Schweser : “The formal definition of FCFF is the cash available to all of the firm’s investors, including stockholders and bondholders, after the firm buys and sells products, provides services, pays its cash operating expenses, and makes short- and long term investments.”
To better understand this, I created a scenario, but I have stumbled upon a problem. For the following Illustration, let’s assume that there are no Working Capital Investments (Hence, all revenues and costs are cash based), no Fixed Capital Investments, and no Non Cash Charges. Company A has revenues during the year of $120, it incurs costs of $20, must make an interest payment of $10, and has a tax rate of 10%.

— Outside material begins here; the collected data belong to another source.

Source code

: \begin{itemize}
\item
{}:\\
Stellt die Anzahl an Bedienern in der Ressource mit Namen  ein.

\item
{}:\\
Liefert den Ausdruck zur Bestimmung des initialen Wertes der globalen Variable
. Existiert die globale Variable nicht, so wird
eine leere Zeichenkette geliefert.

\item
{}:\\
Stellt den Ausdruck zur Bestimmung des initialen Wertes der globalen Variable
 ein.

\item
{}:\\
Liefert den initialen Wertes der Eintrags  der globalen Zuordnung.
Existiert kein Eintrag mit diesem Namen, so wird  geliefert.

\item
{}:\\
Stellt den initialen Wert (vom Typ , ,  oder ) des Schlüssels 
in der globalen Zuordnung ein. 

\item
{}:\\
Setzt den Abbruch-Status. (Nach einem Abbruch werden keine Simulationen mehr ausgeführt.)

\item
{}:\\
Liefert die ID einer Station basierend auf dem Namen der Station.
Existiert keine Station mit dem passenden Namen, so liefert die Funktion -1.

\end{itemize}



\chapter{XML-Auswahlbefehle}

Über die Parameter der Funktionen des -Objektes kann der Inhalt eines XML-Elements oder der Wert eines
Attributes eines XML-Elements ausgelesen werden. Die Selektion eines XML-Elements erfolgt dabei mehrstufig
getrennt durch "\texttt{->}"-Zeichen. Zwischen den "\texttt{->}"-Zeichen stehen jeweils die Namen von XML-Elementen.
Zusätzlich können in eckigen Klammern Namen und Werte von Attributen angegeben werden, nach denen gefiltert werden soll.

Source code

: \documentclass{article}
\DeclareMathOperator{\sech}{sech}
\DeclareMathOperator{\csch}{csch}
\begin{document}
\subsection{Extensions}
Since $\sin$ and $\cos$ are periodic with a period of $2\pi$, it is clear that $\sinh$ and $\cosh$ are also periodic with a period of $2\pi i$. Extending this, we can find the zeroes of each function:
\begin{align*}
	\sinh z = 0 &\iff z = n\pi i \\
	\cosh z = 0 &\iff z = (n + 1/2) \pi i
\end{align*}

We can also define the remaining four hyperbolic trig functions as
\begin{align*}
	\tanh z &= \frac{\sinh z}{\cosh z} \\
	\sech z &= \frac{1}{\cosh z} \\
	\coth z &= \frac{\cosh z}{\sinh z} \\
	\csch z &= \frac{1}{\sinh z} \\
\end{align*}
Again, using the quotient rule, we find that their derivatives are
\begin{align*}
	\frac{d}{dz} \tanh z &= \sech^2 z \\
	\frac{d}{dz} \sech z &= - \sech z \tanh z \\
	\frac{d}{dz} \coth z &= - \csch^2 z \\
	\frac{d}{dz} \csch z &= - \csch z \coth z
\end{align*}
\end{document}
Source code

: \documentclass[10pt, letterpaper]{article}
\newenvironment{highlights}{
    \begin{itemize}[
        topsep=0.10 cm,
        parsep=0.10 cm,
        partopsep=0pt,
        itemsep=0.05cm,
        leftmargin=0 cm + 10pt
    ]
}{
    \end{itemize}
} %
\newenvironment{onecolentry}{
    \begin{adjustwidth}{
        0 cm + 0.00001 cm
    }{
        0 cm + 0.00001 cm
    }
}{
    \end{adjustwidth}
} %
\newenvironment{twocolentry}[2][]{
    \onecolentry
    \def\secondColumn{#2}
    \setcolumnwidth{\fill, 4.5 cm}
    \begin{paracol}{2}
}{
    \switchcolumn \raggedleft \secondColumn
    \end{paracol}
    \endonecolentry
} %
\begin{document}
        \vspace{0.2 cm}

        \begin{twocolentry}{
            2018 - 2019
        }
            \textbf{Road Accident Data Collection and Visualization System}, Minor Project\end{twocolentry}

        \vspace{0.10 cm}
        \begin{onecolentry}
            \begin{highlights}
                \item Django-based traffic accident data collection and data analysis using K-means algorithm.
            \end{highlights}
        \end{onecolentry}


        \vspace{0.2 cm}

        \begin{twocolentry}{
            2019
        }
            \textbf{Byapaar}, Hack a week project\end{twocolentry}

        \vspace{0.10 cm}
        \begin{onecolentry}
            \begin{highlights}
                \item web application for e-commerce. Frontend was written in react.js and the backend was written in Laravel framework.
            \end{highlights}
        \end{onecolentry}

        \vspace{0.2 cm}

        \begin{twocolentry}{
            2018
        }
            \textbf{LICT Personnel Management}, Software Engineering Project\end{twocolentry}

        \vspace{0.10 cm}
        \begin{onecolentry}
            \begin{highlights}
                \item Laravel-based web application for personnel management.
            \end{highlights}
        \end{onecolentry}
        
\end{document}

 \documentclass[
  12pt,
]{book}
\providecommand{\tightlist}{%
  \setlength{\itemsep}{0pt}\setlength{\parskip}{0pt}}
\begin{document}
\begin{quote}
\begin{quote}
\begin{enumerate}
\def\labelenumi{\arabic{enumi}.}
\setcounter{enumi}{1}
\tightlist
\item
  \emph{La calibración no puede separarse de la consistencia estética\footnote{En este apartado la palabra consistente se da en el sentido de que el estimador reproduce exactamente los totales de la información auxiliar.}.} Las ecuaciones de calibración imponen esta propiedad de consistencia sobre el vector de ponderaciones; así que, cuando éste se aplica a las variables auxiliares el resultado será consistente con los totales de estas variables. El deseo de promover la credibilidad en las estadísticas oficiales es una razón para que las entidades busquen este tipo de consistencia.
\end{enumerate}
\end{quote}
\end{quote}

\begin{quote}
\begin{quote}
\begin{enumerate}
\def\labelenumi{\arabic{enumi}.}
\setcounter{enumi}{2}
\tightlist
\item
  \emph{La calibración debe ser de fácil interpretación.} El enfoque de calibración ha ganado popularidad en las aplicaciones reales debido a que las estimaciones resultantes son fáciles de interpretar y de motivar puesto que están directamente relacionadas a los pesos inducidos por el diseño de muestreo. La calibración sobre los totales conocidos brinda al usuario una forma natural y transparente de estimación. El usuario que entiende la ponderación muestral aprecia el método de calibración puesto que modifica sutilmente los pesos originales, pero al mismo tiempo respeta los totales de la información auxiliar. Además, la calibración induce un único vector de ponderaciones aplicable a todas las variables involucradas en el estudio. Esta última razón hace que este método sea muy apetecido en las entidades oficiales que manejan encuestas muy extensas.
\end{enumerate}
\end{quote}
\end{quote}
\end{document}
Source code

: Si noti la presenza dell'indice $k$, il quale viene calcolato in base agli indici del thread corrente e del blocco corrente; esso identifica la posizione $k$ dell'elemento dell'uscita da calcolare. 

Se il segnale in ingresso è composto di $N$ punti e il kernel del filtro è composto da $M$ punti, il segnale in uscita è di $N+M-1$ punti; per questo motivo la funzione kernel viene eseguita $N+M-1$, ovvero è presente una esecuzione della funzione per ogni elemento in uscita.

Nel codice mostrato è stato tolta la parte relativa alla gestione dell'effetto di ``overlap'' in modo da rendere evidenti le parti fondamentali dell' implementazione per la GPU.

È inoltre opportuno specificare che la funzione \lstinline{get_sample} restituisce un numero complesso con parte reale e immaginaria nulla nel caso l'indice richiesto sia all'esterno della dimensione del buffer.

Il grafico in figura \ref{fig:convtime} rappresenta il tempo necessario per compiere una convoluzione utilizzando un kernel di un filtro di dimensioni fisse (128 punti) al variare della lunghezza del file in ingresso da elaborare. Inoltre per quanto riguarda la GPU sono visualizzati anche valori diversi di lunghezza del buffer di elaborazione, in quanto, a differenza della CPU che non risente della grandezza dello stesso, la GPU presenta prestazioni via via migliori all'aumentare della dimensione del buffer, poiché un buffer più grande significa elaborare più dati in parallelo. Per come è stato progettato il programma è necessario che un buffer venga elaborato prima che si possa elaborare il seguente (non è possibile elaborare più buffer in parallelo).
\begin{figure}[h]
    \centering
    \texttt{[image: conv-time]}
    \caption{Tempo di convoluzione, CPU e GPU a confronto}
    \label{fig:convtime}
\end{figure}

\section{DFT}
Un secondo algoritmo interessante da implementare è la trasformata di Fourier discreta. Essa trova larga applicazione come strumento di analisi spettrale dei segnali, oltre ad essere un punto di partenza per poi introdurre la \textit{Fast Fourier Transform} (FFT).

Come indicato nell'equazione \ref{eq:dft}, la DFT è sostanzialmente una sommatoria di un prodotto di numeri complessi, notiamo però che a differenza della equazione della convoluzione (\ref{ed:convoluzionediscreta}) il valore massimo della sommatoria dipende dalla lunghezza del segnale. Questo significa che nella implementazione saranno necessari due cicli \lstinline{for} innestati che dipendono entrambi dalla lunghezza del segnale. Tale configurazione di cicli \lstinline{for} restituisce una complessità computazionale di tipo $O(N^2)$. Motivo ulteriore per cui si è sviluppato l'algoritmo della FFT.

Cash Flow to the Firm (Logical derivation)
+120 (Revenues)
-20 (Costs)
-9 (Tax at 10% on EBT of 90)
120 - 20 - 9 =91. (After I have generated revenues, paid off my costs, and paid of my taxes, I will be left with 91 DOLLARS IN HAND, which will be available for making my $10 Interest Payment, and for the equity holders). The problem arises when I create an income statement and then try to apply the FCFF formula :
INCOME STATEMENT
Rev. = 120
Costs = 20
EBIT = 100
INT. = 10
EBT = 90
Tax @ 10% = 9
NI = 81
FCFF (Formulaic Derivation) :
NI + INT (1-Tax) = 81 + 10 (0.9) = 81 + 9 = 90
In my logical derivation, based on the definition of FCFF, I have $91 worth of actual, hard cash left on me after all costs and taxes.
However, the formula says it’s $90.
I’ve been thinking about this a lot, and it’s messing me up. Could any explain the $1 difference in a way that makes it intuitive and clear to understand why FCFF should be $90 and not the logical $91.